__SUPPLIED ENTRIES__.
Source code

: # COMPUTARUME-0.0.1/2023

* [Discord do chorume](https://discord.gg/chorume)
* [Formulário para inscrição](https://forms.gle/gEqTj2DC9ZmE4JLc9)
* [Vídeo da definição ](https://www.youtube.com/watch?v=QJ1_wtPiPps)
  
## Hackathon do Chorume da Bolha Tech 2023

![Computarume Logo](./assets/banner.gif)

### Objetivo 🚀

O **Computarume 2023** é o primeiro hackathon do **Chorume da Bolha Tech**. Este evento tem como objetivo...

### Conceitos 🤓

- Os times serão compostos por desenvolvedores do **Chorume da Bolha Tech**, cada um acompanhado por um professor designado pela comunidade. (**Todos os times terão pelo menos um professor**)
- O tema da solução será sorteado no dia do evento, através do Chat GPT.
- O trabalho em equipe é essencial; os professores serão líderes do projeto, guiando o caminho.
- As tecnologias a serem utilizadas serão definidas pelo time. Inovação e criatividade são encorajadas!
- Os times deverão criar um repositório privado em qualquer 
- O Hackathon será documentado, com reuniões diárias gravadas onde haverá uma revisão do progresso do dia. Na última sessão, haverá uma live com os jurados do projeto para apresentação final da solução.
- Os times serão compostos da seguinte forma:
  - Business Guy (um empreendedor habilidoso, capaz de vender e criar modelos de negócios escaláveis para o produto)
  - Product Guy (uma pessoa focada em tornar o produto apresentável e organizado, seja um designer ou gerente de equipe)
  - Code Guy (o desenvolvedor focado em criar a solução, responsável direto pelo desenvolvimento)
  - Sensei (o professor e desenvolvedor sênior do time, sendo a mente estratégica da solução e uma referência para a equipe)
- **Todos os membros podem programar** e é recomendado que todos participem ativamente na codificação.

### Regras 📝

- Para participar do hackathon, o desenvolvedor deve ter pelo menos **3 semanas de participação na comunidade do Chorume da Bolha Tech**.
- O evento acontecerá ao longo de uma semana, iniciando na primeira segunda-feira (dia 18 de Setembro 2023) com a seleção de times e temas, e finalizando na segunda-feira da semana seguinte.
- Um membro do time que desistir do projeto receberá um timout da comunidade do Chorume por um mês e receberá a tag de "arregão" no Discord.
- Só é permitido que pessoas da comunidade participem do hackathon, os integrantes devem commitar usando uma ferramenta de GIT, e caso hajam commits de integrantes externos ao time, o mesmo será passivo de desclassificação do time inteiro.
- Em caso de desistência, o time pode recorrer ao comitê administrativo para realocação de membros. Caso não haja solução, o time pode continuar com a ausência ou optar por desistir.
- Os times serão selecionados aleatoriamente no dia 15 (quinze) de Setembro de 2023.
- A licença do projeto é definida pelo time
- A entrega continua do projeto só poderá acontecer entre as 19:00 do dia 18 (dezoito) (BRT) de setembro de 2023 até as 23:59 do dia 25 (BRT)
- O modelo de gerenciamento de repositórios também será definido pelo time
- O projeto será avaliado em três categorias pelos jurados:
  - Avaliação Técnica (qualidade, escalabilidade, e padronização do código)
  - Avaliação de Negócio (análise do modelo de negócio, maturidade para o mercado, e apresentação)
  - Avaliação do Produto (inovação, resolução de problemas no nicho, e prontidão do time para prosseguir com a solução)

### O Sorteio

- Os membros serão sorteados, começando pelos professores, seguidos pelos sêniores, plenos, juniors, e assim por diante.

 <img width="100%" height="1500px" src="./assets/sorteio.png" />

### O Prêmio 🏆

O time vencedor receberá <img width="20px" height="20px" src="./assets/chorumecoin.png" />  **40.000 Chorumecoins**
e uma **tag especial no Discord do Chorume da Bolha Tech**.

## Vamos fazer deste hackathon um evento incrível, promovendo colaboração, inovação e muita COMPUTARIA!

__EXERCISE__. Which lines of the records above contain the word "caso"? Show each of them.

__SOLUTION FOR THIS PROBLEM__.
- Só é permitido que pessoas da comunidade participem do hackathon, os integrantes devem commitar usando uma ferramenta de GIT, e caso hajam commits de integrantes externos ao time, o mesmo será passivo de desclassificação do time inteiro.
- Em caso de desistência, o time pode recorrer ao comitê administrativo para realocação de membros. Caso não haja solução, o time pode continuar com a ausência ou optar por desistir.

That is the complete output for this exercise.